───── DATASET EXCERPTS

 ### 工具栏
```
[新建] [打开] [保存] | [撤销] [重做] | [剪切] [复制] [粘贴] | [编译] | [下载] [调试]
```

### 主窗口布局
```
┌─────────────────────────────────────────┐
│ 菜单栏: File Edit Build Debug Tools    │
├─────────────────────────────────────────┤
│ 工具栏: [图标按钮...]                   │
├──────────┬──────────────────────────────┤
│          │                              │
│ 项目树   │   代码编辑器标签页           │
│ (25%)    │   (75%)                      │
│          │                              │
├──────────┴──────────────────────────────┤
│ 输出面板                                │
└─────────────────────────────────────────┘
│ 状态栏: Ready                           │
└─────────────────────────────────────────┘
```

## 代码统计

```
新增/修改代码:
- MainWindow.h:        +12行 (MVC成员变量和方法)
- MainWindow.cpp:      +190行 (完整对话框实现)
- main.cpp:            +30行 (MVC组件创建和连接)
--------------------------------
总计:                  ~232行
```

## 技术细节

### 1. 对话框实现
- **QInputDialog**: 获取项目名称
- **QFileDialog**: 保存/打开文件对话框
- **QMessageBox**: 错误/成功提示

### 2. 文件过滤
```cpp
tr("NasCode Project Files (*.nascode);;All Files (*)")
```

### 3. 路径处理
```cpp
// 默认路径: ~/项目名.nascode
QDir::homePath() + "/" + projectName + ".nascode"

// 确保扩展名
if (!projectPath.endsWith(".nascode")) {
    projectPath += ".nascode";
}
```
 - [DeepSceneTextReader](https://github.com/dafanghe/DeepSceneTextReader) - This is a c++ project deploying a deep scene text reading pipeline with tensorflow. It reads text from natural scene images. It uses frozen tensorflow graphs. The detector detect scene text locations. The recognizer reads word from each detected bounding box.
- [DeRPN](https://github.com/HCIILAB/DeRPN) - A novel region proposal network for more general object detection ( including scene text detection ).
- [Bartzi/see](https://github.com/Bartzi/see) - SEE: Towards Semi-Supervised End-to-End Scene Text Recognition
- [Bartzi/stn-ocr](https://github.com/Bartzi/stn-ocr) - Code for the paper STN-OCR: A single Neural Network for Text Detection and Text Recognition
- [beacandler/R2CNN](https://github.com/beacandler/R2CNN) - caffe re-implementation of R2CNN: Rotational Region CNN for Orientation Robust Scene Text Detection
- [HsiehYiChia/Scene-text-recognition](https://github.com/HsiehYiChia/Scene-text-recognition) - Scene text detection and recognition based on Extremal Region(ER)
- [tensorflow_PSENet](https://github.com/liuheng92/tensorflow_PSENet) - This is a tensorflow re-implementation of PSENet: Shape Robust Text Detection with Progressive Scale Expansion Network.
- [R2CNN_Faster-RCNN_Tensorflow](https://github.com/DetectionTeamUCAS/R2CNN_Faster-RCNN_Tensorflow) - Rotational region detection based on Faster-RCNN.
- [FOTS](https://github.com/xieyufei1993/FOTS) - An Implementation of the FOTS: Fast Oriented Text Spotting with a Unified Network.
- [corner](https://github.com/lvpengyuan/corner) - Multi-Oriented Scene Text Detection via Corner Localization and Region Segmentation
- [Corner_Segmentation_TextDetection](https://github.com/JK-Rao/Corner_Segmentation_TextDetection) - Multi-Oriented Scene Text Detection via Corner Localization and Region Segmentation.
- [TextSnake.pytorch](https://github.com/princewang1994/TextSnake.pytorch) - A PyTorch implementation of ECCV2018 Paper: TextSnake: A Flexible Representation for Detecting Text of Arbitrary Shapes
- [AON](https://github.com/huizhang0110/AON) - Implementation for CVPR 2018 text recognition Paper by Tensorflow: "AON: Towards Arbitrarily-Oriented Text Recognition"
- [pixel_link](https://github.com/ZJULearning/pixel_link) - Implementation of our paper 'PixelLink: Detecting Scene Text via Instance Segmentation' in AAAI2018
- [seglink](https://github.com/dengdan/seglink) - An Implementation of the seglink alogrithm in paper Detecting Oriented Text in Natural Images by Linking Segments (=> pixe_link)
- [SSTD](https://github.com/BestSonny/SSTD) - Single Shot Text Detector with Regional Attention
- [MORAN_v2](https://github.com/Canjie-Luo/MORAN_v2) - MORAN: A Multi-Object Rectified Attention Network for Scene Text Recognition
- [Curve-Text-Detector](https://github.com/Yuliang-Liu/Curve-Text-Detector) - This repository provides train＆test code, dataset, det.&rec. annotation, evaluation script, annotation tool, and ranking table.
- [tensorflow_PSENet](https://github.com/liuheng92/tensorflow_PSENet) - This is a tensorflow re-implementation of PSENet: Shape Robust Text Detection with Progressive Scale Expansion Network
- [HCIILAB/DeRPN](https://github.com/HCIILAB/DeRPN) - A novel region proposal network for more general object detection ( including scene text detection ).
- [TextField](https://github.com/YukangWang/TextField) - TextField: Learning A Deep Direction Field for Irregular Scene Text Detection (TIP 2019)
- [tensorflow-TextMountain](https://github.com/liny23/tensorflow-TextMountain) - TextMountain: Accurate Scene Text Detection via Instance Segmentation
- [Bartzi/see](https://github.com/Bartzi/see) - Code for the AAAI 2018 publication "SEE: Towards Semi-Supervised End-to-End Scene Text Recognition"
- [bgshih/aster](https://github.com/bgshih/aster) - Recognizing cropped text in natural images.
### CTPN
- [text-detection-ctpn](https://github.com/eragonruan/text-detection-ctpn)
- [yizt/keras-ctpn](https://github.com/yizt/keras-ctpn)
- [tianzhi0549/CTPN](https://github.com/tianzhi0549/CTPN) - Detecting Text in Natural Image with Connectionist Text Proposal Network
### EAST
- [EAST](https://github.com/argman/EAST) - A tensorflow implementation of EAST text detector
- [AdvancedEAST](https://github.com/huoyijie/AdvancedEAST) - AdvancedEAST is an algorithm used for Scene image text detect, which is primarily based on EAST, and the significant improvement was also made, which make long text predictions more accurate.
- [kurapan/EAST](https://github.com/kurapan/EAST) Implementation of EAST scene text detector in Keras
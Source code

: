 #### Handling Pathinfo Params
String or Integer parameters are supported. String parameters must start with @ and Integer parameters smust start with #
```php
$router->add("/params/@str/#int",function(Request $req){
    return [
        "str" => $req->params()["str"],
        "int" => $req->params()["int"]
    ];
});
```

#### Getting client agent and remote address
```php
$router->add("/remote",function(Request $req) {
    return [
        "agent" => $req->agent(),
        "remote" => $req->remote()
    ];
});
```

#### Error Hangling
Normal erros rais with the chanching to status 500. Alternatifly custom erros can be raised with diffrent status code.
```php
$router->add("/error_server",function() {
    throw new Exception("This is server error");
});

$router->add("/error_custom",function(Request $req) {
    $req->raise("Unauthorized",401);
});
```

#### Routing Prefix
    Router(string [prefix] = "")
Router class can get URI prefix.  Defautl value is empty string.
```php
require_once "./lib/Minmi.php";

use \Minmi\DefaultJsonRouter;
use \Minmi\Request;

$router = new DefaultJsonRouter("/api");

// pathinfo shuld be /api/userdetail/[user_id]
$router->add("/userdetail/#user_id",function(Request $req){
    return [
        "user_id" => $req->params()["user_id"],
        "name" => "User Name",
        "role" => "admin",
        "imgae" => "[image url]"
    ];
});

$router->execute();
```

──────────

• PROMPT: Which lines above run from the one containing "### 2. 文件过滤" to the one containing "detected bounding box."? Give them again exactly, both ends included.

• RESPONSE:
### 2. 文件过滤
```cpp
tr("NasCode Project Files (*.nascode);;All Files (*)")
```

### 3. 路径处理
```cpp
// 默认路径: ~/项目名.nascode
QDir::homePath() + "/" + projectName + ".nascode"

// 确保扩展名
if (!projectPath.endsWith(".nascode")) {
    projectPath += ".nascode";
}
```
 - [DeepSceneTextReader](https://github.com/dafanghe/DeepSceneTextReader) - This is a c++ project deploying a deep scene text reading pipeline with tensorflow. It reads text from natural scene images. It uses frozen tensorflow graphs. The detector detect scene text locations. The recognizer reads word from each detected bounding box.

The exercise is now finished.